The eastern most of the major northern cities, Umm Al-Jimal is located at the edge of the eastern basalt desert plain, along a secondary road that was close to the junction of several ancient trade routes that linked central Jordan with Syria and Iraq. Among the most interesting structures to visit are the tall barracks with their little chapel, several large churches, numerous open and roofed water cisterns, the outlines of a Roman fort, and the remains of several town gates.
After the Romans turned the Nabataean Kingdom into their Province of Arabia, Provincia Arabia, they also occupied Umm el-Jimal. In A.D. 180, the Roman imperial authorities constructed a wall and a gate, followed by the construction of a large reservoir and the Praetorium. During the 4th century A.D., in response to the rebellion of Zenobia of Palmyra, Roman authorities turned Umm el-Jimal into a military garrison with a fort where troops were stationed.
A gradual transformation from a military station to a civilian town began as Roman imperial power waned and was then replaced by the Byzantine era. From the 5th to 8th centuries, Umm el-Jimal prospered as a rural farming and trading town. During this period of prosperity, many residents converted to Christianity, resulting in an explosion of church construction: Fifteen churches were built in the late 5th and 6th centuries. The population of Umm el-Jimal likely grew to between 6,000 and 8,000 people during this time. Evidence of this culture is found throughout the site in the form of Christian symbols on houses and churches.

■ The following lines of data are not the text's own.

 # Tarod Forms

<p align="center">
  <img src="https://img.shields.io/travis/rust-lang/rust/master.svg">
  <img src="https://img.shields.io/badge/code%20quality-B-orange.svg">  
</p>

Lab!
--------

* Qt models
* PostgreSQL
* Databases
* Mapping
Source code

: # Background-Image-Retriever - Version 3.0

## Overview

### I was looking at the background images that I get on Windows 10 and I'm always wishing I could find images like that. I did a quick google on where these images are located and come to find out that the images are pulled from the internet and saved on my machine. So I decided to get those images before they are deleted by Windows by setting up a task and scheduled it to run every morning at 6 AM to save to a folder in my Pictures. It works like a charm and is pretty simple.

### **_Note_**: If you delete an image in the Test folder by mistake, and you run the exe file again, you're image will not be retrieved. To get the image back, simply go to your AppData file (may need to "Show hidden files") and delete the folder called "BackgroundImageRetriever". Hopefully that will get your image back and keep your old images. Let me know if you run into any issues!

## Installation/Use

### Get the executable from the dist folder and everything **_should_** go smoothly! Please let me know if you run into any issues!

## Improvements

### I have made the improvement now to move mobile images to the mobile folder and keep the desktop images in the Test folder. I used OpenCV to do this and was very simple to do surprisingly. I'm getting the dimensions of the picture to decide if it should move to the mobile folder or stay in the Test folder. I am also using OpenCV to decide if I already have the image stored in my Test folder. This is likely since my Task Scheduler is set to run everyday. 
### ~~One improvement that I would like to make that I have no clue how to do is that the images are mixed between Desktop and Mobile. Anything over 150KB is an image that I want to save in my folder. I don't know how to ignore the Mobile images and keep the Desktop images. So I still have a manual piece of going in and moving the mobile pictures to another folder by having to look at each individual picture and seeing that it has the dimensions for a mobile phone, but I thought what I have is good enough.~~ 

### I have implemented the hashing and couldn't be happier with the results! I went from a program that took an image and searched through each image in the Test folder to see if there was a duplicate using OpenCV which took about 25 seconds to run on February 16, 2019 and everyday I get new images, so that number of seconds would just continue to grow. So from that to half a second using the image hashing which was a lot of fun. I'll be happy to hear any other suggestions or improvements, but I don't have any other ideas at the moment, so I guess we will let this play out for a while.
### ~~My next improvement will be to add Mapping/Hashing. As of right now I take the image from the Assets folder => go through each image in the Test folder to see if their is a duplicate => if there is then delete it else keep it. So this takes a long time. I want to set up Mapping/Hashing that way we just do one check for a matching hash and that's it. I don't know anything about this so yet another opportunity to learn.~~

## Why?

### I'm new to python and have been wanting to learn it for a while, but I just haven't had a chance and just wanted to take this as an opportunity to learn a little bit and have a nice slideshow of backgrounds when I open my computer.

Umm el-Jimal’s local agricultural culture continued after the Muslim conquest and under the Umayyad caliphs during the 7th century. Though the site decreased in size, some new construction took place. This construction included private houses, possible conversion of several structures into mosques, and the remodeling of the Praetorium with frescoed walls and mosaic floors. Around this time, Umm el-Jimal’s population decreased—most significantly after an earthquake hit Umm el-Jimal in A.D. 749. The site was gradually abandoned during the 9th century, in the Abbasid era.
For more than 1100 years the ancient city lay nearly deserted and untouched. The durability of basalt masonry and the town’s high-quality construction enabled a remarkable state of preservation over that period: today over 150 structures still stand, some up to six stories high.
The site was re-occupied first by Druze fleeing settlement conflicts in the Jebel and then brought in by the French army in their post WW I efforts to control north Jordan. During that period, virtually every building was reused or reconstructed, making the site habitable for the Druze. The Druze abandoned the town around 1935 when the fixing of the modern border between Jordan and Syria cut off their access to the Jebel Druze in the north. Some Druze families returned north to the mountain, while others scattered within Jordan—mostly to Amman.
After the Druze abandonment, the Mas’eid tribe, which had been using Umm el-Jimal for seasonal grazing alongside the Druze, settled in the area and made the antiquities part of their community. They reused the deserted buildings of the Druze and pitched tents in front of them, especially during the summer time.
For awhile many Mas’eid children were educated in schoolrooms adapted from the Byzantine structures. After Jordan’s government prohibited such use of the antiquities, the Mas’eid founded and constructed the modern town, which soon engulfed the ancient site. The Jordanian Department of Antiquities subsequently fenced off the ruins in 1972. The modern village has continued to grow since the 1950s, and now constitutes a community of about 4,000 with its own well-run municipal government.